IDSS Conversations: Caroline Uhler

Date Published

March 24, 2016

Caroline Uhler joined the MIT faculty in October 2015 as an assistant professor in the Department of Electrical Engineering and Computer Science. She was awarded the 2015 Doherty Professorship in Ocean Utilization in November 2015. She joined the Institute for Data, Systems, and Society (IDSS) — which addresses complex societal challenges by advancing education and research at the intersection of statistics, data science, information and decision systems, and social sciences — as a member of the Laboratory for Information and Decision Systems (LIDS).

Uhler’s research focuses on mathematical statistics, in particular on graphical models and the use of algebraic and geometric methods in statistics, and its applications to biology. Her current projects include the development of causal inference algorithms to infer gene regulatory networks, the development of ellipsoid packing algorithms to study the spatial organization of chromosomes, and the study of Brownian motion models for phylogenetic inference using quantitative traits.

Uhler spoke with IDSS about her work and her perspective on being part of both LIDS and IDSS.

Q. How would you explain your work — both the theoretical and the applied — to someone not in the field?

A: Let’s start with graphical models. That’s my main interest. A graph in mathematical language is a network. So you have nodes [the points on the graph] and you have edges [the lines between the nodes].

There are two different kinds of models on a graph: Either you have data on the nodes or you have data on the edges. What I work on is gene expression data, so the nodes are the genes and the edges represent interactions between these genes. What we get to measure is the genes — how much protein they produce. Missing edges represent some kind of independence relation.
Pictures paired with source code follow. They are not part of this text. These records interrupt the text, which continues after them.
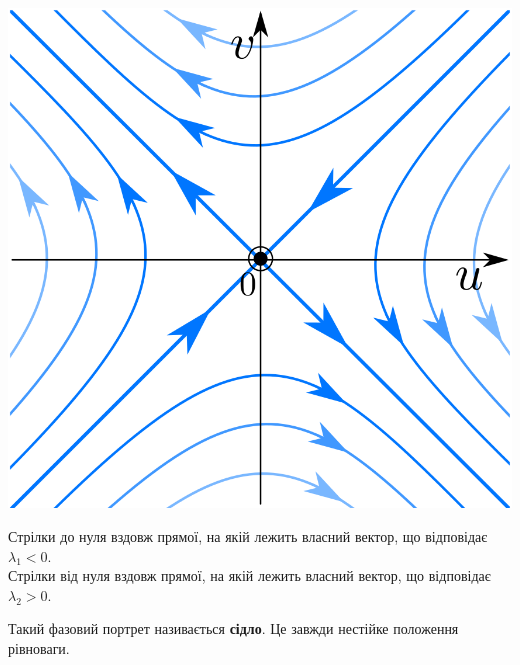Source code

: \begin{center} \includegraphics[scale=0.25]{assets/lectures_recent-0ebe704d.png} \end{center}

\begin{remark}
    Стрілки до нуля вздовж прямої, на якій лежить власний вектор, що відповідає $ \lambda_1 < 0$.\\
    Стрілки від нуля вздовж прямої, на якій лежить власний вектор, що відповідає $ \lambda_2 > 0$.
\end{remark}
Такий фазовий портрет називається \textbf{сідло}. Це завжди нестійке положення рівноваги.

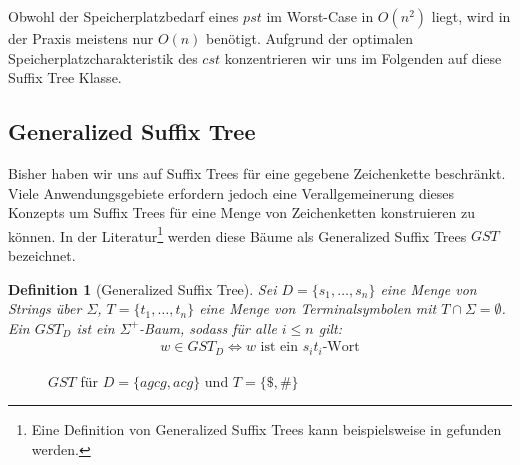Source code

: \documentclass[12pt]{report}
\newtheorem{definition}{Definition}
\begin{document}
Obwohl der Speicherplatzbedarf eines $pst$ im Worst-Case in $O(n^2)$ liegt, wird in der Praxis meistens nur $O(n)$ benötigt.
Aufgrund der optimalen Speicherplatzcharakteristik des $cst$ konzentrieren wir uns im Folgenden auf diese Suffix Tree Klasse.

\subsection{Generalized Suffix Tree}
\label{sec:GeneralizedSuffixTree}

Bisher haben wir uns auf Suffix Trees für eine gegebene Zeichenkette beschränkt. Viele Anwendungsgebiete erfordern jedoch eine Verallgemeinerung dieses Konzepts um Suffix Trees für eine Menge von Zeichenketten konstruieren zu können. In der Literatur\footnote{Eine Definition von Generalized Suffix Trees kann beispielsweise in \cite{Gusfield1997} gefunden werden.} werden diese Bäume als Generalized Suffix Trees $GST$ bezeichnet.

\begin{definition}[Generalized Suffix Tree]
Sei $D = \{s_1, \dots, s_n\}$ eine Menge von Strings über $\Sigma$, $T = \{t_1, \dots, t_n\}$ eine Menge von Terminalsymbolen mit $T \cap \Sigma = \emptyset$. Ein $GST_D$ ist ein $\Sigma^+$-Baum, sodass für alle $i \leq n$ gilt:
\begin{gather*}
    w \in GST_D \Longleftrightarrow w \text{ ist ein } s_it_i\text{-Wort}
\end{gather*}
\label{def:GeneralizedSuffixTree}
\end{definition}

\begin{figure}[htb]
\centering
{}
\caption{$GST$ für $D = \{agcg, acg\}$ und $T = \{\$, \#\}$}
\label{fig:GSTAgcgAcg}
\end{figure}
\end{document}
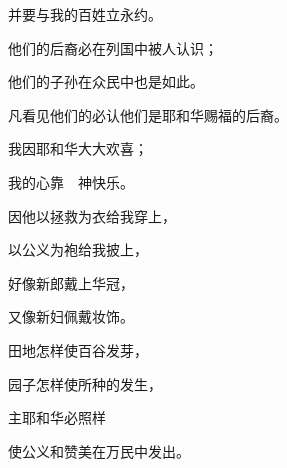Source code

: {\par }{\Q 并要与我的百姓立永约。
\par }{\Q {}他们的后裔必在列国中被人认识；
\par }{\Q 他们的子孙在众民中也是如此。
\par }{\Q 凡看见他们的必认他们是耶和华赐福的后裔。
\par }{\BB \par }{\Q {}我因耶和华大大欢喜；
\par }{\Q 我的心靠　神快乐。
\par }{\Q 因他以拯救为衣给我穿上，
\par }{\Q 以公义为袍给我披上，
\par }{\Q 好像新郎戴上华冠，
\par }{\Q 又像新妇佩戴妆饰。
\par }{\Q {}田地怎样使百谷发芽，
\par }{\Q 园子怎样使所种的发生，
\par }{\Q 主耶和华必照样
\par }{\Q 使公义和赞美在万民中发出。

}

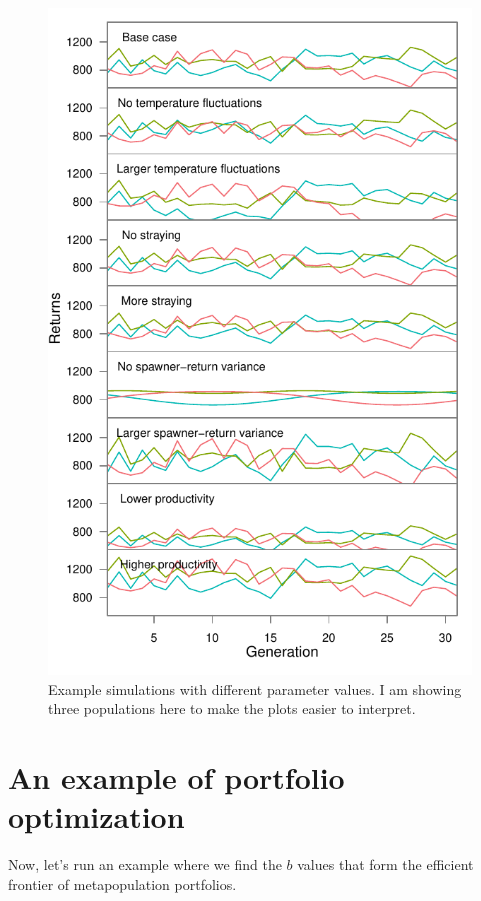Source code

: \documentclass[12pt]{article}
\begin{document}
\begin{figure}[htbp]
\centering
\includegraphics{figure/plot-various-options-ts-3pops.pdf}
\caption{Example simulations with different parameter values. I am
showing three populations here to make the plots easier to
interpret.\label{fig:sim-param-ts-3}}
\end{figure}

\clearpage

\section{An example of portfolio optimization}

Now, let's run an example where we find the $b$ values that form the
efficient frontier of metapopulation portfolios.
\end{document}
Assuming you have knowledge on all nodes, a missing edge between gene 1 and gene 3 means that gene 1 does not provide any further information on gene 3 other than what we already know from all other genes.

The models I work on — with data on the nodes — can be undirected or directed. Undirected networks only represent association, meaning gene 1 has some effect on gene 2, but it carries no information about direct effect. In contrast, directed graphs can represent causal relationships, meaning that if this gene changes its expression by some amount, then the edge weights tell us by how much the expression of the other genes change. Most things in our world are directed — they have a cause-effect relationship. Such directed graphical models are therefore more informative and important for various applications. These are the kinds of models I am mainly working on.

Q. Genes are expressed in many ways: the color of your hair, the length of your bones. Are you interested in any particular trait or set of traits?

A: My interests are more basic. We have brain cells, and we have lung cells, and we have heart cells, and they are very different from each other. Even though gene expression varies a lot in different cell types, the DNA sequence in each one of our cells is approximately the same. So how is that possible? One thing I’m interested in is developing methods to infer gene regulatory networks for different cell types using causal graphs. Which are the key genes that are differentially expressed in the different cell types? What makes these differences?

Once the gene regulatory networks for the different cell types are known, the next challenge is to understand the mechanisms that drive the network structure. One of the hypotheses is that cell-type specific gene regulatory networks arise from differential packing of our genomes in the cell nucleus. Humans have 46 chromosomes and they’re all nicely packed as little ellipsoids into the nucleus. Interestingly, the nucleus in different cell types comes in different shapes, implying different packings of the chromosomes. Such packings allow for accessing different genes by the transcription factors — which are the [proteins] that turn on or off genes. These differences in packing could explain the emergence of different gene regulatory networks that lead to different cell types. I’m interested in modeling the spatial organization of the chromosomes using ellipsoid packing models to predict how the gene regulatory networks change in cellular differentiation and reprogramming.